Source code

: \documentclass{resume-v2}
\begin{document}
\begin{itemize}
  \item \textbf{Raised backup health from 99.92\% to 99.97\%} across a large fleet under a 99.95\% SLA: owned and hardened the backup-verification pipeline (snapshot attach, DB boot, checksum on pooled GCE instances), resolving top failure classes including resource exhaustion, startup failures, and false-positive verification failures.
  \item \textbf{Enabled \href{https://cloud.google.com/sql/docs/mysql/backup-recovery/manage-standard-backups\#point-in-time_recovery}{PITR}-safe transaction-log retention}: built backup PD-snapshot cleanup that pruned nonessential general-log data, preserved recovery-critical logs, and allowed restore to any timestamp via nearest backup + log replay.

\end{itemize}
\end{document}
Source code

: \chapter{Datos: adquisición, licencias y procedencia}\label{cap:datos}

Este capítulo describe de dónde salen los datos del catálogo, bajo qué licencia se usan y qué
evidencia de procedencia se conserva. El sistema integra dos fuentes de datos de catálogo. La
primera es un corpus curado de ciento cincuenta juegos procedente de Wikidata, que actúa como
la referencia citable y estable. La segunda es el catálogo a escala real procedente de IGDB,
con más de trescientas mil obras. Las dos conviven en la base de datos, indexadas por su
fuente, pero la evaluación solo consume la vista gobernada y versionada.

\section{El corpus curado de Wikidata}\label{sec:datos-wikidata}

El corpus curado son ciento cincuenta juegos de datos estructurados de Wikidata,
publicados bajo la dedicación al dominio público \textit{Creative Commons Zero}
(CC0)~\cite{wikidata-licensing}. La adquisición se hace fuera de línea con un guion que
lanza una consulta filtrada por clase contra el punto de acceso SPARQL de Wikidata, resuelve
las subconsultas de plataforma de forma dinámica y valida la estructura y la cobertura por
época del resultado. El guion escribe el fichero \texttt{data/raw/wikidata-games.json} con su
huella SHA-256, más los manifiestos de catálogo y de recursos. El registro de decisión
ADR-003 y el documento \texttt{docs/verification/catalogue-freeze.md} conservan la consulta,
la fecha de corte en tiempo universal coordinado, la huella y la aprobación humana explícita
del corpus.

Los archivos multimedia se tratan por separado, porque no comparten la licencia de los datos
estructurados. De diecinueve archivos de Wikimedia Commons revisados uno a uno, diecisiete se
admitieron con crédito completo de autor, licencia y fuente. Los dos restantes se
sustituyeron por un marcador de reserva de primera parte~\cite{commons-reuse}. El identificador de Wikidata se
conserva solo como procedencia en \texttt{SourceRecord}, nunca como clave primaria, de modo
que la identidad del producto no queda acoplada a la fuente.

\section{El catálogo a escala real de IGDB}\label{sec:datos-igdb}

============================================================

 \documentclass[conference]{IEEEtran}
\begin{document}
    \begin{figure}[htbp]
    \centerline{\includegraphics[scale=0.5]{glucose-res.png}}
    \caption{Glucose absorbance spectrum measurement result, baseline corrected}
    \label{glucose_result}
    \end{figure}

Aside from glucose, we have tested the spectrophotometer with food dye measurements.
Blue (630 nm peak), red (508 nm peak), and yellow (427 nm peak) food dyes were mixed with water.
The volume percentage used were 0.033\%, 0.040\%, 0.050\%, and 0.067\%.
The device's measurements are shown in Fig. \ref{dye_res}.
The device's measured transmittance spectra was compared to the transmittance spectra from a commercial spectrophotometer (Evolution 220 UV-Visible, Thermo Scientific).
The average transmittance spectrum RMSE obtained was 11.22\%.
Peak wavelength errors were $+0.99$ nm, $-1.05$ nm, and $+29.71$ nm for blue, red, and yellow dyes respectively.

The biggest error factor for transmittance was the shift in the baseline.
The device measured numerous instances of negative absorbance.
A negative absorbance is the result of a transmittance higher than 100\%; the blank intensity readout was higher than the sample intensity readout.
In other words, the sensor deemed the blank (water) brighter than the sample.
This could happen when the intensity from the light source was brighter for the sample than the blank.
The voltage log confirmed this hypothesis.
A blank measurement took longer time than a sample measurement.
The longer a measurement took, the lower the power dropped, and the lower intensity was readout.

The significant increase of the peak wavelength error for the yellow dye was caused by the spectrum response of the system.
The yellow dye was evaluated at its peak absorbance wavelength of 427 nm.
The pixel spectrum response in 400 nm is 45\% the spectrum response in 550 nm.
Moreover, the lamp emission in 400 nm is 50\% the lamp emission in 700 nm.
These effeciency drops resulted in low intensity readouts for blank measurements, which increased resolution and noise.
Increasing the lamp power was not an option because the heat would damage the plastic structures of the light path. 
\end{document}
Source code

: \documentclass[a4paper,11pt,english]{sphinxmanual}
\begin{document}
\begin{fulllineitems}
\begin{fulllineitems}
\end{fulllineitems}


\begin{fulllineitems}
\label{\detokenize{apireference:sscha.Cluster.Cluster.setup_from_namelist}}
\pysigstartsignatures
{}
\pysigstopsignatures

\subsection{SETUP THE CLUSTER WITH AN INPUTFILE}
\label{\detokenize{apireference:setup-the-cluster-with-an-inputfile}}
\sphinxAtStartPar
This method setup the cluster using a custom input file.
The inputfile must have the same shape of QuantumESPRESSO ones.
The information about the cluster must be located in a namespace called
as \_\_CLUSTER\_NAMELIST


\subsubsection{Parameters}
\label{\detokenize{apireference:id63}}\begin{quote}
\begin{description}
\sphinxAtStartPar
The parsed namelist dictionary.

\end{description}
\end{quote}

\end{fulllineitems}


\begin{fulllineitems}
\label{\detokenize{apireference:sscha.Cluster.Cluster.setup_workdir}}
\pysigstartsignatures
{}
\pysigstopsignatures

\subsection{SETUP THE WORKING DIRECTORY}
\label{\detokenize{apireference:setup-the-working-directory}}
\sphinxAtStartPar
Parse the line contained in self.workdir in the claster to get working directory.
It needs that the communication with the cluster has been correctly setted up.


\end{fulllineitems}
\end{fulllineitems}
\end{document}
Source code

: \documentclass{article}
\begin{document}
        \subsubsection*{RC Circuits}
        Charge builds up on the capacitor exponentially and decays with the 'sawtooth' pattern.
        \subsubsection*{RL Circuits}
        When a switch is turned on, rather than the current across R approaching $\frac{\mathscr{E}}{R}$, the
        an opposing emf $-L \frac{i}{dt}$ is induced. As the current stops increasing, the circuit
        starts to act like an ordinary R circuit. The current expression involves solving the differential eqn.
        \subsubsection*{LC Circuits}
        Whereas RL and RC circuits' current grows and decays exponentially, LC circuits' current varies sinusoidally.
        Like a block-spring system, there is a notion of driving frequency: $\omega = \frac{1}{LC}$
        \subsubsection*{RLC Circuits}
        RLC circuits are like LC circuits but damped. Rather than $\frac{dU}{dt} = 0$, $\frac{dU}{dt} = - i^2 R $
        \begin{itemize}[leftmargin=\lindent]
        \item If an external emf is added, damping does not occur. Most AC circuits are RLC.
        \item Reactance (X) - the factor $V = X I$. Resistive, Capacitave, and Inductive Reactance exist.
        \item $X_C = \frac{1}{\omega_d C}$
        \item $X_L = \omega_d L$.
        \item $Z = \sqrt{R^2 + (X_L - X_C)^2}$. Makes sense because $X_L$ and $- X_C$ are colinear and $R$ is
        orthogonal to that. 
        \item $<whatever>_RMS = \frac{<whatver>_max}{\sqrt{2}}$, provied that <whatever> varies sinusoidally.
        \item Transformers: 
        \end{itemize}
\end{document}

============================================================

YOUR ASSIGNMENT:
Please find every line in the records above that holds the word "quote" and copy it.

OUTPUT OF THE TASK:
\label{\detokenize{apireference:id63}}\begin{quote}
\end{quote}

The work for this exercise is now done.